From 0e9aa1f1a3f9de0e1e700ff3099b54dcb0473c0a Mon Sep 17 00:00:00 2001
From: Perry Werneck <perry.werneck@gmail.com>
Date: Tue, 9 Oct 2018 17:22:58 -0300
Subject: [PATCH] Incluindo opção de configuração para não aceitar conexões em hosts que apresentarem certificados SSL auto assinados.

---
 ssl.c | 6 ++++++
 1 file changed, 6 insertions(+), 0 deletions(-)

diff --git a/ssl.c b/ssl.c
index 3a52d15..db5c8ed 100644
--- a/ssl.c
+++ b/ssl.c
@@ -136,7 +136,13 @@ int ssl_negotiate(H3270 *hSession)
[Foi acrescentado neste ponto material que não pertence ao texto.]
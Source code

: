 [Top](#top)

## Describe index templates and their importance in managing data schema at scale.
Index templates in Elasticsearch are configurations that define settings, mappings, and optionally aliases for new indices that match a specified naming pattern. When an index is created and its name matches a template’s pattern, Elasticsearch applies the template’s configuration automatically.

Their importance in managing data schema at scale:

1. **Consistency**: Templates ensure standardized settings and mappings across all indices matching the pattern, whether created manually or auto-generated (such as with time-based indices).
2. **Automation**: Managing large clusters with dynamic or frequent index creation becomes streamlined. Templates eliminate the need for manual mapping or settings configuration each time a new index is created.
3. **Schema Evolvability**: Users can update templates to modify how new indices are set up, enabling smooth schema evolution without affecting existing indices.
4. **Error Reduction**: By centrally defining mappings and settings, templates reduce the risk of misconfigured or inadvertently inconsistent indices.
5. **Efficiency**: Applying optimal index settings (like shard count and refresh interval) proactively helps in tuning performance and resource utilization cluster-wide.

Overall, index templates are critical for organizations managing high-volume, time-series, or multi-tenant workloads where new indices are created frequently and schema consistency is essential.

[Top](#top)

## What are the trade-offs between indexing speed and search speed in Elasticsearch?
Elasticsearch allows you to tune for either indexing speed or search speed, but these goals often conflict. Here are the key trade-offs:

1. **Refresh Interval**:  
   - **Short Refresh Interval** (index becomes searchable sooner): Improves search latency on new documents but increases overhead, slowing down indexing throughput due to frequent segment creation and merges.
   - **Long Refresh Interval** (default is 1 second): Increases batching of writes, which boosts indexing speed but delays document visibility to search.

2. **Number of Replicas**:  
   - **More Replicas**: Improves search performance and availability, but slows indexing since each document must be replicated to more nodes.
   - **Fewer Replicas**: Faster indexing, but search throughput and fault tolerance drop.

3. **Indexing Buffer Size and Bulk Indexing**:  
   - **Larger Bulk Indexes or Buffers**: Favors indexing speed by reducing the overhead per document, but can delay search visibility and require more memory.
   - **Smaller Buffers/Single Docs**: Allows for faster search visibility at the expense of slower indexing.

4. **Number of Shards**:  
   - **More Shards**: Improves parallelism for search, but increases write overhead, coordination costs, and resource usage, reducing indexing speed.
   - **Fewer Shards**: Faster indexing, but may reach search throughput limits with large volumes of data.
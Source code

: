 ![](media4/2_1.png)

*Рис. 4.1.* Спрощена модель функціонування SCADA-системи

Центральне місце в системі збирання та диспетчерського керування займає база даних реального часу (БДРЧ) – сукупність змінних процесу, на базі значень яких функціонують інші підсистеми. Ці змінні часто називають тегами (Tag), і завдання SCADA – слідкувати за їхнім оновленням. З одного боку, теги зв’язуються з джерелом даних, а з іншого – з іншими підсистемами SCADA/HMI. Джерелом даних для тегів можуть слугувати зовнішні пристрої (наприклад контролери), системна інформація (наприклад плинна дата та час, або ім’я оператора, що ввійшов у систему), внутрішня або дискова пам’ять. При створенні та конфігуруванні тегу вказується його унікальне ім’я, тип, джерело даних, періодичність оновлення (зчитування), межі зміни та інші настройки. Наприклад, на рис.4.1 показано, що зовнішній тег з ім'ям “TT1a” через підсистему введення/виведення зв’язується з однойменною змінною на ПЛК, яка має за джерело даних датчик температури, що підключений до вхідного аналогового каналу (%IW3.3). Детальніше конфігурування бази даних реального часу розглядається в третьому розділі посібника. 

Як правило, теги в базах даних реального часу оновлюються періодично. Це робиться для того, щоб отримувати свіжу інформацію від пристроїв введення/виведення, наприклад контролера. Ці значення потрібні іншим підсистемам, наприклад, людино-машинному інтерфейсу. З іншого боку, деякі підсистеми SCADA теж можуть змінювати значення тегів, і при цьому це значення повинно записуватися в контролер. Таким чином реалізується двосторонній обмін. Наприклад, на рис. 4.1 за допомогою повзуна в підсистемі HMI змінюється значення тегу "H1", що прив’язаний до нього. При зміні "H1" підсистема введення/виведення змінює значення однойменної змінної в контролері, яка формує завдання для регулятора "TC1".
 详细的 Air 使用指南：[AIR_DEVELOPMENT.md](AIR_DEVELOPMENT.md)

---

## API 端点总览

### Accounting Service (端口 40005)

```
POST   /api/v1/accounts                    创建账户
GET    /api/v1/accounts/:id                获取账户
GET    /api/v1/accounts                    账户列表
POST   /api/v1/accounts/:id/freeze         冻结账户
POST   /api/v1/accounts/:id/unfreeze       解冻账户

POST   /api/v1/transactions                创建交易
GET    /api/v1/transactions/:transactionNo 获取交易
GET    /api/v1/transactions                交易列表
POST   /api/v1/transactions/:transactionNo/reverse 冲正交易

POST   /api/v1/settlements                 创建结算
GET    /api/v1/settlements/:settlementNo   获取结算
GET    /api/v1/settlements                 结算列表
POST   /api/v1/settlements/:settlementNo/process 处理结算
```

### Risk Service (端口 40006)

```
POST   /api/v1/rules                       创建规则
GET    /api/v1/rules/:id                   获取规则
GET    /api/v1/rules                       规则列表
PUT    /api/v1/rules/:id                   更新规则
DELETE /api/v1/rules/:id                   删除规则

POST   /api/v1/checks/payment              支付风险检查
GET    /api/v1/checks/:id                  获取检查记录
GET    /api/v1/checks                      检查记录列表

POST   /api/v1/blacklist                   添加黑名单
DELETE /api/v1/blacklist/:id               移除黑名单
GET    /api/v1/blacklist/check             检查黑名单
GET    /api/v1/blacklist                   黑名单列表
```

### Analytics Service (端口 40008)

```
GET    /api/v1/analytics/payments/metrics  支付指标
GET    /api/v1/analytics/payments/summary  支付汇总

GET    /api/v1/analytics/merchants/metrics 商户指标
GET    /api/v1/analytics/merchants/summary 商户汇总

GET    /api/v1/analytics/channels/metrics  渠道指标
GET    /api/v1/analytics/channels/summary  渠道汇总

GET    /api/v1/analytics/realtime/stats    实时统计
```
 	case X509_V_ERR_SELF_SIGNED_CERT_IN_CHAIN:
 		peer = SSL_get_peer_certificate(hSession->ssl_con);
 		trace_dsn(hSession,"%s","TLS/SSL negotiated connection complete with self signed certificate in certificate chain\n" );
+
+#ifdef ENABLE_SELF_SIGNED_CERT
 		break;
+#else
+		lib3270_disconnect(hSession);
+		return -1;
+#endif // ENABLE_SELF_SIGNED_CERT
 
 	default:
 		trace_dsn(hSession,"Unexpected or invalid TLS/SSL verify result %d\n",rv);
--
libgit2 0.21.2